The Governor of Idaho has signed into law a Bill preventing men who identify as female from competing in women’s sports events.
The Fairness for Women in Sports Act celebrates the biological differences between men and women, which result in “categorically different strength, speed, and endurance”, and requires the sexes to compete separately.
Idaho’s Governor, Brad Little, also signed a separate Bill preventing those who identify as the opposite sex from obtaining a new birth certificate with their preferred ‘gender identity’ on it.
Kristen Waggoner, a Senior Vice President at religious liberty group Alliance Defending Freedom, said: “Girls deserve to compete on a level playing field. Allowing males to compete in girls’ sports destroys fair competition and women’s athletic opportunities.”
She added: “When we ignore biological reality, female athletes lose medals, podium spots, public recognition, and opportunities to compete.”
The law applies to all sports teams sponsored by public schools and public centres of higher education.

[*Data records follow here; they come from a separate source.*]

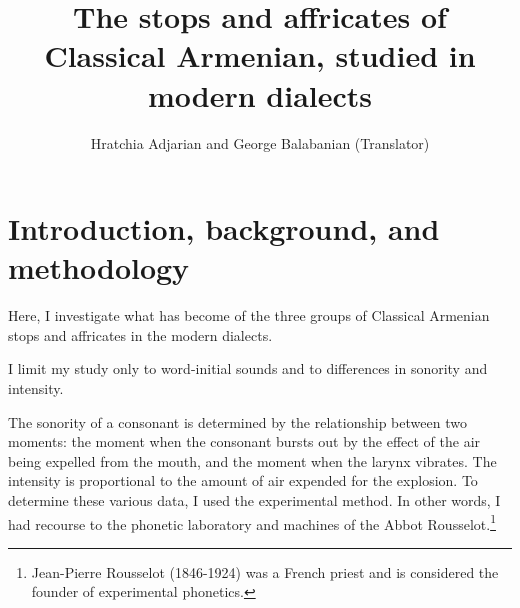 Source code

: \documentclass[output=paper]{langscibook}
\author{Hratchia Adjarian\affiliation{} and George Balabanian (Translator)\affiliation{University of Pennsylvania}}
\title{The stops and affricates of Classical Armenian, studied in modern dialects}
\begin{document}
\maketitle\label{chapter:George}
\section{Introduction, background, and methodology}

Here, I investigate what has become of the three groups of Classical Armenian stops and affricates in the modern dialects.




\begin{table}[H]
\end{table}


I limit my study only to word-initial sounds and to differences in sonority and intensity.

The sonority of a consonant is determined by the relationship between two moments: the moment when the consonant bursts out by the effect of the air being expelled from the mouth, and the moment when the larynx vibrates. The intensity is proportional to the amount of air expended for the explosion. To determine these various data, I used the experimental method. In other words, I had recourse to the phonetic laboratory and machines of the Abbot Rousselot.\footnote{Jean-Pierre Rousselot (1846-1924) was a French priest and is considered the founder of experimental phonetics.}
\end{document}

Girls deserve to compete on a level playing field
Teenage athlete Chelsea Mitchell, who is challenging Connecticut’s policy that allows boys to compete in girls’ events, said: “I am so happy that female athletes in Idaho will not have to face an unfair playing field as I have”.
She continued: “Four times I was the fastest female in my race, but I didn’t get the gold medal or the state title; the males in my race took that honor. I have watched this happen over and over again in my sport in Connecticut, as so many girls have been impacted.
“It isn’t fair, and it isn’t right. We need separate sports categories based on biological sex in order to fairly compete.”
It isn’t fair, and it isn’t right
In February, Mitchell and two other teenage athletes launched a legal case against Connecticut’s policy, which allows men to compete in women’s events if they identify as female.
The Connecticut Interscholastic Athletic Conference’s policy was introduced in 2017, and since then boys have consistently outperformed girls in athletic events for women.
Mitchell, Selina Soule and Alanna Smith say the policy has cost them top rankings and opportunities to compete at elite levels.
Mitchell said: “Our dream is not to come in second or third place, but to win fair and square”.